Rufus Wainwright is a foppish young thing, a queeny, amped-up cabaret star with a big head perched on a skinny neck, long hands that can do great things to a piano, and a knack for twisting sad love affairs into clever, gorgeous sing-alongs. Armed with a staggering musical vocabulary that stretches from Will to Schubert, Gershwin, and beyond, a soaring nasal baritone, and a taste for sweeping melodies. Wainwright is an unlikely standout in an age of electronica and ghetto superstars.

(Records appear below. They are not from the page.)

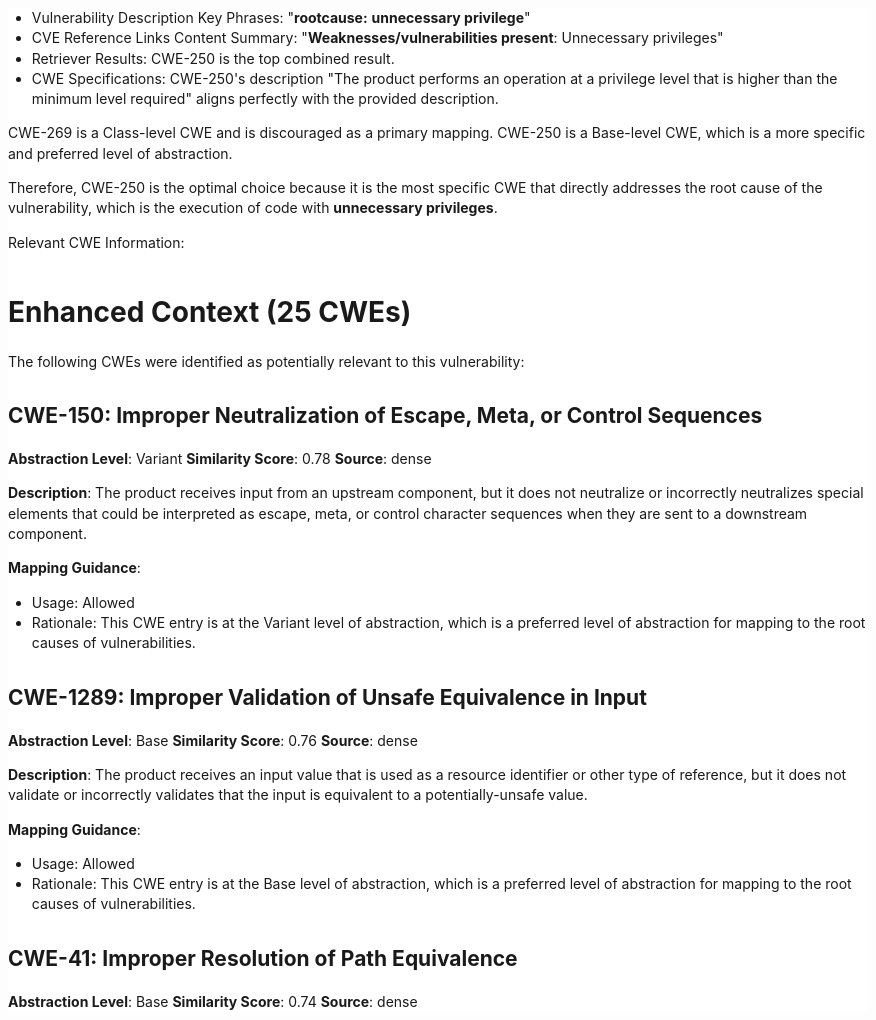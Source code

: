 *   Vulnerability Description Key Phrases: "**rootcause:** **unnecessary privilege**"
*   CVE Reference Links Content Summary: "**Weaknesses/vulnerabilities present**: Unnecessary privileges"
*   Retriever Results: CWE-250 is the top combined result.
*   CWE Specifications: CWE-250's description "The product performs an operation at a privilege level that is higher than the minimum level required" aligns perfectly with the provided description.

CWE-269 is a Class-level CWE and is discouraged as a primary mapping. CWE-250 is a Base-level CWE, which is a more specific and preferred level of abstraction.

Therefore, CWE-250 is the optimal choice because it is the most specific CWE that directly addresses the root cause of the vulnerability, which is the execution of code with **unnecessary privileges**.

Relevant CWE Information:

# Enhanced Context (25 CWEs)
The following CWEs were identified as potentially relevant to this vulnerability:

## CWE-150: Improper Neutralization of Escape, Meta, or Control Sequences
**Abstraction Level**: Variant
**Similarity Score**: 0.78
**Source**: dense

**Description**:
The product receives input from an upstream component, but it does not neutralize or incorrectly neutralizes special elements that could be interpreted as escape, meta, or control character sequences when they are sent to a downstream component.

**Mapping Guidance**:
- Usage: Allowed
- Rationale: This CWE entry is at the Variant level of abstraction, which is a preferred level of abstraction for mapping to the root causes of vulnerabilities.

## CWE-1289: Improper Validation of Unsafe Equivalence in Input
**Abstraction Level**: Base
**Similarity Score**: 0.76
**Source**: dense

**Description**:
The product receives an input value that is used as a resource identifier or other type of reference, but it does not validate or incorrectly validates that the input is equivalent to a potentially-unsafe value.

**Mapping Guidance**:
- Usage: Allowed
- Rationale: This CWE entry is at the Base level of abstraction, which is a preferred level of abstraction for mapping to the root causes of vulnerabilities.

## CWE-41: Improper Resolution of Path Equivalence
**Abstraction Level**: Base
**Similarity Score**: 0.74
**Source**: dense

    The Poof Daddy of '98, he's a certified critic's darling, and his eponymous debut album, a delirious orgy of torch, pop, opera, and musical theater, was a beacon of possibility in an otherwise lackluster year for music. he's a beautiful and talented, the son of two folk legends, and, like many 25-year-olds, he has more ambition than you can shake a stick at. he also looks great in a dress.

    Rufus Wainwright "With, like, maybe some mascara and, like, a not-shaven kind of thing in a negligee and, like, army boots," he says on the phone from his native Montreal, slouched in a hotel between tour dates. Spawned by Kate mcGarrigle and Loudon Wainwright III, rufus was raised in showbiz. Pefectly charming and at ease on stage, he's equally rambling and yakky in an interview. "Gay men are the worst dressers. thats actually the main reason I don't like gay people and a lot of gay stuff, 'cause they don't dress well. They all look the same. The thing with the tight shirt and the jeans, the chains coming out--they look like the Backstreet Boys." Wainwright is hoping gay men will start to dress more like the Edwardians. "Oh, God," he quips. "Those hats!"

    A self-described extremist and devoted classical music fan (Mahler is his current obsession), Wainwright spent his high school years in Millbrook, New York with "the drug addicts and the gay people and ...basically the freaks." His voice is deadpan, nearly affectless, but he takes some pleasure in describing his bad boy ways, recounting a long and detailed list of crummy times at gay clubs, including a Rohypnol date ("He gave me these two pills that he said were quaaludes"), empy, over-the-top nights of K-holes and vomit--and one especially memorable evening at age 17 when he overindulged at New York's gender-bend fest Jackie 60, where he collapsed and was tossed on the sidewalk by a posse of unamused drag queens. "Either i'd end up fucked-up or I'd end up with the most fucked-up people there," he says. Now "it's not as much fun as it used to be, so that's cool. I just like drinking.

    But if he's dumped certain habits, Wainwright reveals no urge to curb his taste for the opiate of emotional abandon. Though leavened by self-mockery, his rococo songs display a terminal hunger for the spectacle of heartache. "I was hanged at the doorstep , played like a two to a four set," he sings, openly loitering among the ruins of a doomed romance, in his very own "Danny Boy," Wainwright freely admits he makes his own troubles. "I really fall for straight guys...I almost like it more," he says. "This is terrible but basically, I just don't want to be married. Unless it's really exciting. I just like the thrill of the chase more than getting the [prize] itself. I like to be a bit of the shit disturber...the home wrecker, the whore, the bad guy.

    The relationship that inspired many of the album's songs--a three-year affair with a drug-addled "straight" man--is over and done with, but Wainwright has one regret. "I'd kind of like to be in that again, acutally, just because it was so good for songwriting." This is teh misgiving not of a devoted lover but of a professional doomed hero, the lame boyfriend who your friends might say is "in love with love" rather than with you. Wainwright is fixated on the drama-packed turning points in romance's theater: falling in love, longing for the unattainable, despairing over what has faded. If such a fondness for grand gesture is tedious to deal with in a mate, it is absolutely appropriate for a songwriter: the scenes are familiar, and they pack a big old emotional punch. He may reveal his youth in so exuberantly diving into wistfulness and longing, but Wainwright displays his potential by getting meleage out of his own absurd tendency to linger in such places. "I'm a wet blanket at times," he admits.

    Rufus Wainwright Hopeless romantics are rare these days. Rarer still are those who can take their misery and spin it into tunes you'll want to sing on the street. And lucky for us, Wainwright isn't yet satisfied.